** Opening Records supplied block **

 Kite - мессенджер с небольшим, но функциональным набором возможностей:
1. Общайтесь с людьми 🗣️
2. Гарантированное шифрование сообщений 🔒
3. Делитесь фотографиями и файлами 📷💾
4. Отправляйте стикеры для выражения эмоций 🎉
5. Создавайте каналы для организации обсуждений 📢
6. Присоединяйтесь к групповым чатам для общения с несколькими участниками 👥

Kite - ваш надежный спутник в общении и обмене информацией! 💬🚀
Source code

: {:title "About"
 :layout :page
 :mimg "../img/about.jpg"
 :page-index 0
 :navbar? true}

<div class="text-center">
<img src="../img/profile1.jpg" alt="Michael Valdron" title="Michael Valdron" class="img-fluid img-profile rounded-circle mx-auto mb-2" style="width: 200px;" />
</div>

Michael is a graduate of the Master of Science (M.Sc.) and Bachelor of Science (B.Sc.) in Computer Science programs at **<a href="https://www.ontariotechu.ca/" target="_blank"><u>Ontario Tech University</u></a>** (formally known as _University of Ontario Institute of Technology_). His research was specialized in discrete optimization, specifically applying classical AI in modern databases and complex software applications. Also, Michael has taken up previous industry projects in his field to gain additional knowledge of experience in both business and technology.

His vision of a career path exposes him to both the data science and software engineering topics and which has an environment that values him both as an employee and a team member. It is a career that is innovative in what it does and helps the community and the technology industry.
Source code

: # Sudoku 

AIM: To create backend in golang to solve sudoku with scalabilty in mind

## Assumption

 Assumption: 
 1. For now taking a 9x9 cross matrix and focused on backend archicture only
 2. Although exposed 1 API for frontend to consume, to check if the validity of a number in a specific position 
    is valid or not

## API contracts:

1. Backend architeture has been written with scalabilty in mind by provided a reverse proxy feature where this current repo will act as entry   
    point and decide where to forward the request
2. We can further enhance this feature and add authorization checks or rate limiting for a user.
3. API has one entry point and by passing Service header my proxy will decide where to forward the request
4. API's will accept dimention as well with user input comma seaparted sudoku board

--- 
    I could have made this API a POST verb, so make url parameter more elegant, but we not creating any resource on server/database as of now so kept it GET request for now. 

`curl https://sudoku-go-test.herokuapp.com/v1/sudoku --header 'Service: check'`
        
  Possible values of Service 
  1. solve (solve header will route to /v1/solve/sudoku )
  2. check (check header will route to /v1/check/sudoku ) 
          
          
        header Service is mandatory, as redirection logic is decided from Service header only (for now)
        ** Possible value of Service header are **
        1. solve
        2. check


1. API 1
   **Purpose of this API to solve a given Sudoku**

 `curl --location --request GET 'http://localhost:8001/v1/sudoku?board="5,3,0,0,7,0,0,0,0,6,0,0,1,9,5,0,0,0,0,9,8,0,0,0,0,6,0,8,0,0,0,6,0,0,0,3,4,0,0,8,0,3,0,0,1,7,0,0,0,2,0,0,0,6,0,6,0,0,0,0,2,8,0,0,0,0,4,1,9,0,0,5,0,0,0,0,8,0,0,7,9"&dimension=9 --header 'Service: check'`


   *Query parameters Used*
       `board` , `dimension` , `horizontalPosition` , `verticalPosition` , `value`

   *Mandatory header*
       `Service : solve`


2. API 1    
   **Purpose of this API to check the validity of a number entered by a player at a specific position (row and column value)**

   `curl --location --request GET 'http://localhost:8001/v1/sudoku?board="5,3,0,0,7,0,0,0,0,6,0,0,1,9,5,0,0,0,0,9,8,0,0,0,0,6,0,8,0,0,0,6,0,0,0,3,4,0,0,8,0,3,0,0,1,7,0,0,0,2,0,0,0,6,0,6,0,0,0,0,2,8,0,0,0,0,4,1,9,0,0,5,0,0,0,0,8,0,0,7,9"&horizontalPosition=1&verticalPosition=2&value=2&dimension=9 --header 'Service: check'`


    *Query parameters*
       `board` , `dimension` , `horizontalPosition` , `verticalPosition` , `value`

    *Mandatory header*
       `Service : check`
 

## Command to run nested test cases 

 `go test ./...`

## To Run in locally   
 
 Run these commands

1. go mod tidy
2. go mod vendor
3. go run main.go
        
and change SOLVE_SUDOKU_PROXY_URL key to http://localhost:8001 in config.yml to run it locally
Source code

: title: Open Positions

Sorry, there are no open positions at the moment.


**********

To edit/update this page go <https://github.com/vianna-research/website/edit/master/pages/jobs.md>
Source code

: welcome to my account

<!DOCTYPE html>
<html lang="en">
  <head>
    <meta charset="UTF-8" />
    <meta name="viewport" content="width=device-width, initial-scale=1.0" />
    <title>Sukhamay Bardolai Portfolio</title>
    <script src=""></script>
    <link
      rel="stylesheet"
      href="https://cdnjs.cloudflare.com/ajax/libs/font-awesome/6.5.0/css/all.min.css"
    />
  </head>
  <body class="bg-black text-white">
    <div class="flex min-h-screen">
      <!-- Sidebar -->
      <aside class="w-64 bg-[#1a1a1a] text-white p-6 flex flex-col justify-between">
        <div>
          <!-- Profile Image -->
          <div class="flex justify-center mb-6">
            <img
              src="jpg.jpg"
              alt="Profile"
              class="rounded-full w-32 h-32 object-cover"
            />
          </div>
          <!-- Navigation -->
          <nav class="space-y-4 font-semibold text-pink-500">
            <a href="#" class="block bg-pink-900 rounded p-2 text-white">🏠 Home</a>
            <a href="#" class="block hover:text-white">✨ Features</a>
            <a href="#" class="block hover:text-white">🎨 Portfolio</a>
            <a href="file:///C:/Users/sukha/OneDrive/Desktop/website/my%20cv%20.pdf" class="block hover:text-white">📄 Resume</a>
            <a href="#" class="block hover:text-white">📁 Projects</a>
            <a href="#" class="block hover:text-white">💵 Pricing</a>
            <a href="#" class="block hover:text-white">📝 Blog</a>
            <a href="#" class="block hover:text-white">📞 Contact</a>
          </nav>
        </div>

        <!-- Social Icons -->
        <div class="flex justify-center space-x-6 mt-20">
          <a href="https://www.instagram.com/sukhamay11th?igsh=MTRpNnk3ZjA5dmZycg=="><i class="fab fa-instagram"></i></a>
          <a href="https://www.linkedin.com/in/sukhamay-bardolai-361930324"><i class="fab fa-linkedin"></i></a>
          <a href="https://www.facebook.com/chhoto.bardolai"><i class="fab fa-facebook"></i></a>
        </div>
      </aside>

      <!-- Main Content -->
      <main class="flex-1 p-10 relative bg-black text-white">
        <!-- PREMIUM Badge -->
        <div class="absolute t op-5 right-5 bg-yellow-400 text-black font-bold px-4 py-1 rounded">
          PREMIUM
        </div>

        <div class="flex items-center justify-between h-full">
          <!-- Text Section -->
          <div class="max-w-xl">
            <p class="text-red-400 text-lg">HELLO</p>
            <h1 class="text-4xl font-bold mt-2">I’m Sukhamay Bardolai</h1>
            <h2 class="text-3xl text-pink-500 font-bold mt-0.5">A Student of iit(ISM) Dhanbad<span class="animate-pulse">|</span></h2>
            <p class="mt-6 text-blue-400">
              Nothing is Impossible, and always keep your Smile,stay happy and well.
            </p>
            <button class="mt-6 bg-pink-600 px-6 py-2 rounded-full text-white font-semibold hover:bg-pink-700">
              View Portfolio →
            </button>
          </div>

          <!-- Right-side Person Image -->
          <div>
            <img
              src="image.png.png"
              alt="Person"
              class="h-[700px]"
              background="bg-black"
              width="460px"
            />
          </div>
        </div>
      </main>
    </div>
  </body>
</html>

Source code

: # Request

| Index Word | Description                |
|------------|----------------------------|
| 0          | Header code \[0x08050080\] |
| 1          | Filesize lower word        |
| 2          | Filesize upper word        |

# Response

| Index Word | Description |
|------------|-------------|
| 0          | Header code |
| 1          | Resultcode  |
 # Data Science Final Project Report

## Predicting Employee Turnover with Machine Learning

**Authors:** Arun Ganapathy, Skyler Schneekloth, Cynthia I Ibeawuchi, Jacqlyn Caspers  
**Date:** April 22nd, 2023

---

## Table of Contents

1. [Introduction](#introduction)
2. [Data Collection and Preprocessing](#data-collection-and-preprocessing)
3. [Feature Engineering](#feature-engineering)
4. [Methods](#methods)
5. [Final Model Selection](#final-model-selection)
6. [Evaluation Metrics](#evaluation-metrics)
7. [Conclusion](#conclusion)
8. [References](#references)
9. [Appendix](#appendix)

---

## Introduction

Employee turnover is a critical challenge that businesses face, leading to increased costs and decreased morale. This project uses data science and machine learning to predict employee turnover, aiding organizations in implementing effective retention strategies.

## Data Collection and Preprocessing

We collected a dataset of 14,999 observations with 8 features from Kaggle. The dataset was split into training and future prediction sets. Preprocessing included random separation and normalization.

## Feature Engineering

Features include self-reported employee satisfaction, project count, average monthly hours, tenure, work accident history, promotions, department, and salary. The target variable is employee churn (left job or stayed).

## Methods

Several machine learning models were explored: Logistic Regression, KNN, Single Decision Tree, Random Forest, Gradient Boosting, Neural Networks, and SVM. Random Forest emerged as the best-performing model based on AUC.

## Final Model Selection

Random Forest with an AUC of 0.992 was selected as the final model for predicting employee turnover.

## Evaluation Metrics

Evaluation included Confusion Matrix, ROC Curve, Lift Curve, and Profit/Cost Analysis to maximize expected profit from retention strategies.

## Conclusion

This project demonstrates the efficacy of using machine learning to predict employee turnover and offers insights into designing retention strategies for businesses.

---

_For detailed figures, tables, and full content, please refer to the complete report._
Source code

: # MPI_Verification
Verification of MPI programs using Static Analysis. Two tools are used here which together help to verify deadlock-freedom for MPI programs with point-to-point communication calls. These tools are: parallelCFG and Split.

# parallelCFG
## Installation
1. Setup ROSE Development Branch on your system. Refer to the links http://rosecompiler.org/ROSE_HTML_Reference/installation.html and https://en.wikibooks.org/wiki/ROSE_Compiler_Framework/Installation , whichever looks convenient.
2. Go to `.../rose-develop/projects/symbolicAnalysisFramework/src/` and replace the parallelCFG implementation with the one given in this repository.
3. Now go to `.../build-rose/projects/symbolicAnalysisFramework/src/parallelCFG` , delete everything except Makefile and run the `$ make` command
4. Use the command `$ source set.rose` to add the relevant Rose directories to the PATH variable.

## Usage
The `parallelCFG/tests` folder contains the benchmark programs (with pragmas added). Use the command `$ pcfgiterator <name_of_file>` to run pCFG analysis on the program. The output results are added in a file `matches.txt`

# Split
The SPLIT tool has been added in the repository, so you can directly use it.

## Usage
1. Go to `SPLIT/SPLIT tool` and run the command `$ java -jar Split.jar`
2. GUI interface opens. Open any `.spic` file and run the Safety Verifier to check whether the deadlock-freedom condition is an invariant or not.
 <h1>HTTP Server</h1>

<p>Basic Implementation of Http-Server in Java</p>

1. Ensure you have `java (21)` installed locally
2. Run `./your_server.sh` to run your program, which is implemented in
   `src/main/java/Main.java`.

** Closing Records supplied block **

# [What is expected]
Read through the entries and copy each line in which "values" appears.

# [Answer section]
His vision of a career path exposes him to both the data science and software engineering topics and which has an environment that values him both as an employee and a team member. It is a career that is innovative in what it does and helps the community and the technology industry.
  Possible values of Service 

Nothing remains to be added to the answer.